- TASK STATEMENT -
Each line of the listing below should come back exactly as it is.

- GIVEN RECORDS -
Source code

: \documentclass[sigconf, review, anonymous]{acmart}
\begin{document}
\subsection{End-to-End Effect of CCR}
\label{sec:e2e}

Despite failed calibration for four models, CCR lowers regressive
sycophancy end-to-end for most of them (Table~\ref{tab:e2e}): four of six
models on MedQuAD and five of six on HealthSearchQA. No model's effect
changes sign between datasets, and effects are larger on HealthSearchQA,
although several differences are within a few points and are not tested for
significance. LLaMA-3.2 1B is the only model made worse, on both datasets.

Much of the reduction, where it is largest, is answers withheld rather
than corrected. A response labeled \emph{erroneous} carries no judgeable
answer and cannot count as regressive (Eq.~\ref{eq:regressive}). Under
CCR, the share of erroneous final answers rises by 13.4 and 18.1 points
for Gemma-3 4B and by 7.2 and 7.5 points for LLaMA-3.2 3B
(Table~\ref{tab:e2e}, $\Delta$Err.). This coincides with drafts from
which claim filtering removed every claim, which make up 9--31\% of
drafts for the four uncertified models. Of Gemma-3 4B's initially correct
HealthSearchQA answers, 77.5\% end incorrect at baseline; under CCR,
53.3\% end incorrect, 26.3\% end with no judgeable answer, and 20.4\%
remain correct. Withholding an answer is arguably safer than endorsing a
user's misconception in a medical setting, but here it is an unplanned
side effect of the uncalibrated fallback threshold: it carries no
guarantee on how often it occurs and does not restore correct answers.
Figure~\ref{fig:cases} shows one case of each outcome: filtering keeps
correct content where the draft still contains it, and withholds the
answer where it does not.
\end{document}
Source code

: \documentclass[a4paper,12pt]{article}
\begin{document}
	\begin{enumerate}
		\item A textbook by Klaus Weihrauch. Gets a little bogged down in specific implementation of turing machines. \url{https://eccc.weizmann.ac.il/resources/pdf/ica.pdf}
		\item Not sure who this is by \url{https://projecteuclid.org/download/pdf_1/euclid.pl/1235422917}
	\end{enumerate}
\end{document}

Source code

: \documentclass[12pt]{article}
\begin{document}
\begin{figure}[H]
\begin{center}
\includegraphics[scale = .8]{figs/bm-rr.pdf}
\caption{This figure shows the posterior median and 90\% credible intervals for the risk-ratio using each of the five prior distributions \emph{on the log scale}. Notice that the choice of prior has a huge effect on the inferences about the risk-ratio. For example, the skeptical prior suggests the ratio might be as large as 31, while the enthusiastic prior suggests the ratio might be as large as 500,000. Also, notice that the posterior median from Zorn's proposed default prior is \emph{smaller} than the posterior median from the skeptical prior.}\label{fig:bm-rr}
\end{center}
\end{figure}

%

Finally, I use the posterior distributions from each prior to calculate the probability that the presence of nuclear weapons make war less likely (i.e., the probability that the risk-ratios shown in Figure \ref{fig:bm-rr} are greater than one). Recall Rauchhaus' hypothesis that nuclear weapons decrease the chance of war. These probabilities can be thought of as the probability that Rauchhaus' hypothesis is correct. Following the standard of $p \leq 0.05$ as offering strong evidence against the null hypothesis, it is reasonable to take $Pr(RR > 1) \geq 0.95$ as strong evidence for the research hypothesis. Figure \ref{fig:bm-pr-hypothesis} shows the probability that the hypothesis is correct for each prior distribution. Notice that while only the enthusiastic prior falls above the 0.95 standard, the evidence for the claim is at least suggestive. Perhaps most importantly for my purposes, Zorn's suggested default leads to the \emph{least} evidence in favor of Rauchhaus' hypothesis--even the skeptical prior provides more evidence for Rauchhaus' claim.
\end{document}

- YOUR RESPONSE -
Source code

: \documentclass[sigconf, review, anonymous]{acmart}
\begin{document}
\subsection{End-to-End Effect of CCR}
\label{sec:e2e}

Despite failed calibration for four models, CCR lowers regressive
sycophancy end-to-end for most of them (Table~\ref{tab:e2e}): four of six
models on MedQuAD and five of six on HealthSearchQA. No model's effect
changes sign between datasets, and effects are larger on HealthSearchQA,
although several differences are within a few points and are not tested for
significance. LLaMA-3.2 1B is the only model made worse, on both datasets.

Much of the reduction, where it is largest, is answers withheld rather
than corrected. A response labeled \emph{erroneous} carries no judgeable
answer and cannot count as regressive (Eq.~\ref{eq:regressive}). Under
CCR, the share of erroneous final answers rises by 13.4 and 18.1 points
for Gemma-3 4B and by 7.2 and 7.5 points for LLaMA-3.2 3B
(Table~\ref{tab:e2e}, $\Delta$Err.). This coincides with drafts from
which claim filtering removed every claim, which make up 9--31\% of
drafts for the four uncertified models. Of Gemma-3 4B's initially correct
HealthSearchQA answers, 77.5\% end incorrect at baseline; under CCR,
53.3\% end incorrect, 26.3\% end with no judgeable answer, and 20.4\%
remain correct. Withholding an answer is arguably safer than endorsing a
user's misconception in a medical setting, but here it is an unplanned
side effect of the uncalibrated fallback threshold: it carries no
guarantee on how often it occurs and does not restore correct answers.
Figure~\ref{fig:cases} shows one case of each outcome: filtering keeps
correct content where the draft still contains it, and withholds the
answer where it does not.
\end{document}
Source code

: \documentclass[a4paper,12pt]{article}
\begin{document}
	\begin{enumerate}
		\item A textbook by Klaus Weihrauch. Gets a little bogged down in specific implementation of turing machines. \url{https://eccc.weizmann.ac.il/resources/pdf/ica.pdf}
		\item Not sure who this is by \url{https://projecteuclid.org/download/pdf_1/euclid.pl/1235422917}
	\end{enumerate}
\end{document}

Source code

: \documentclass[12pt]{article}
\begin{document}
\begin{figure}[H]
\begin{center}
\includegraphics[scale = .8]{figs/bm-rr.pdf}
\caption{This figure shows the posterior median and 90\% credible intervals for the risk-ratio using each of the five prior distributions \emph{on the log scale}. Notice that the choice of prior has a huge effect on the inferences about the risk-ratio. For example, the skeptical prior suggests the ratio might be as large as 31, while the enthusiastic prior suggests the ratio might be as large as 500,000. Also, notice that the posterior median from Zorn's proposed default prior is \emph{smaller} than the posterior median from the skeptical prior.}\label{fig:bm-rr}
\end{center}
\end{figure}

%

Finally, I use the posterior distributions from each prior to calculate the probability that the presence of nuclear weapons make war less likely (i.e., the probability that the risk-ratios shown in Figure \ref{fig:bm-rr} are greater than one). Recall Rauchhaus' hypothesis that nuclear weapons decrease the chance of war. These probabilities can be thought of as the probability that Rauchhaus' hypothesis is correct. Following the standard of $p \leq 0.05$ as offering strong evidence against the null hypothesis, it is reasonable to take $Pr(RR > 1) \geq 0.95$ as strong evidence for the research hypothesis. Figure \ref{fig:bm-pr-hypothesis} shows the probability that the hypothesis is correct for each prior distribution. Notice that while only the enthusiastic prior falls above the 0.95 standard, the evidence for the claim is at least suggestive. Perhaps most importantly for my purposes, Zorn's suggested default leads to the \emph{least} evidence in favor of Rauchhaus' hypothesis--even the skeptical prior provides more evidence for Rauchhaus' claim.
\end{document}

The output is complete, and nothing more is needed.